A 67 años de la Gesta de Junio: el legado que la República Dominicana no debe olvidar
«El Lic. Manuel Félix Rubio realiza este análisis para recordar a los valientes hombres y mujeres que ofrendaron sus vidas en la lucha por la libertad, la democracia y la dignidad del pueblo dominicano»
Al cumplirse 67 años de la histórica expedición de Constanza, Maimón y Estero Hondo, la República Dominicana tiene el deber de honrar la memoria de quienes asumieron el desafío de enfrentar una de las dictaduras más férreas y represivas de América Latina.
El 14 de junio de 1959 representa mucho más que un episodio militar. Constituye uno de los capítulos más trascendentales de la lucha por la libertad y la democracia en nuestro país. Fue la demostración de que existen ideales capaces de movilizar a hombres y mujeres más allá del miedo, la persecución y la propia muerte.
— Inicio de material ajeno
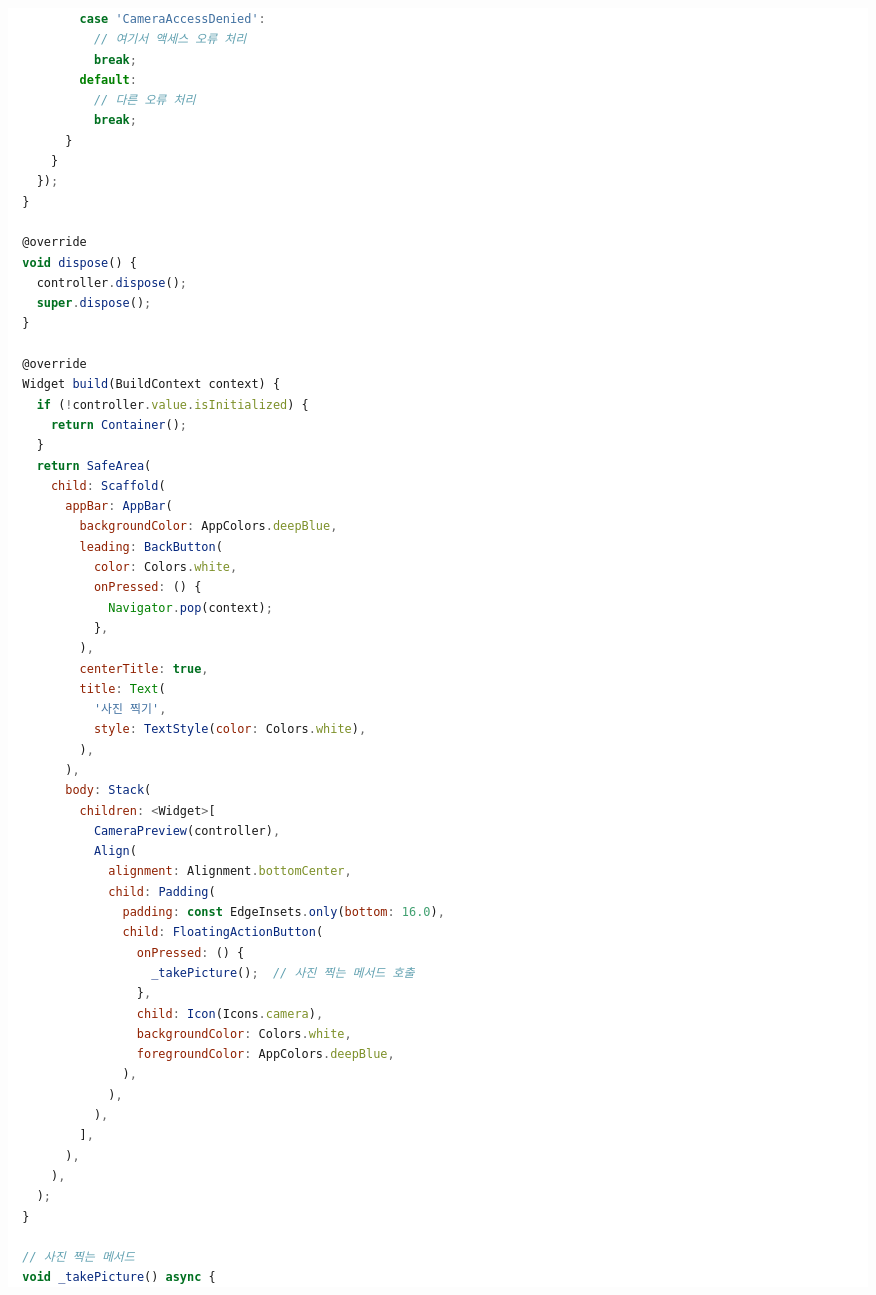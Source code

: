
```js
          case 'CameraAccessDenied':
            // 여기서 액세스 오류 처리
            break;
          default:
            // 다른 오류 처리
            break;
        }
      }
    });
  }

  @override
  void dispose() {
    controller.dispose();
    super.dispose();
  }

  @override
  Widget build(BuildContext context) {
    if (!controller.value.isInitialized) {
      return Container();
    }
    return SafeArea(
      child: Scaffold(
        appBar: AppBar(
          backgroundColor: AppColors.deepBlue,
          leading: BackButton(
            color: Colors.white,
            onPressed: () {
              Navigator.pop(context);
            },
          ),
          centerTitle: true,
          title: Text(
            '사진 찍기',
            style: TextStyle(color: Colors.white),
          ),
        ),
        body: Stack(
          children: <Widget>[
            CameraPreview(controller),
            Align(
              alignment: Alignment.bottomCenter,
              child: Padding(
                padding: const EdgeInsets.only(bottom: 16.0),
                child: FloatingActionButton(
                  onPressed: () {
                    _takePicture();  // 사진 찍는 메서드 호출
                  },
                  child: Icon(Icons.camera),
                  backgroundColor: Colors.white,
                  foregroundColor: AppColors.deepBlue,
                ),
              ),
            ),
          ],
        ),
      ),
    );
  }

  // 사진 찍는 메서드
  void _takePicture() async {
```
Aquellos expedicionarios, dominicanos en su mayoría y acompañados por voluntarios de distintas naciones hermanas, llegaron impulsados por un profundo sentimiento patriótico y por la convicción de que el pueblo dominicano merecía vivir en libertad. Conocían los riesgos, sabían que enfrentaban una maquinaria de poder consolidada durante décadas y, aun así, decidieron actuar.
La expedición no logró sus objetivos militares inmediatos. Sin embargo, su impacto político y moral trascendió el resultado de los combates. El sacrificio de aquellos hombres y mujeres despertó nuevas conciencias, fortaleció la resistencia interna contra la tiranía y sembró las bases para los acontecimientos que años después conducirían al fin del régimen de Rafael Leónidas Trujillo.
Por esa razón, la historia no recuerda a los expedicionarios por una derrota, sino por su valentía. Su ejemplo demostró que la defensa de la dignidad humana y de los principios democráticos puede convertirse en una fuerza más poderosa que cualquier estructura de opresión.
A 67 años de aquella gesta, el país debe reflexionar sobre el significado de su legado. La democracia, los derechos ciudadanos y las libertades públicas que hoy forman parte de nuestra vida nacional son el resultado de luchas y sacrificios que no pueden ser olvidados.
Recordar Constanza, Maimón y Estero Hondo es también reconocer el valor de la memoria histórica como herramienta para fortalecer la identidad nacional. Los pueblos que conocen su historia están mejor preparados para proteger sus conquistas y enfrentar los desafíos del presente.
Las nuevas generaciones tienen la responsabilidad de conocer estos acontecimientos, no como simples referencias de los libros de historia, sino como ejemplos de compromiso con la patria y de defensa de los valores democráticos.
Hoy, al rendir homenaje a los expedicionarios del 14 de junio de 1959, honramos a quienes creyeron que una República Dominicana libre era posible y estuvieron dispuestos a entregar sus vidas por ese ideal.
Sesenta y siete años después, su legado continúa iluminando el camino de la nación y recordándonos que la libertad, la democracia y la dignidad humana siempre merecen ser defendidas.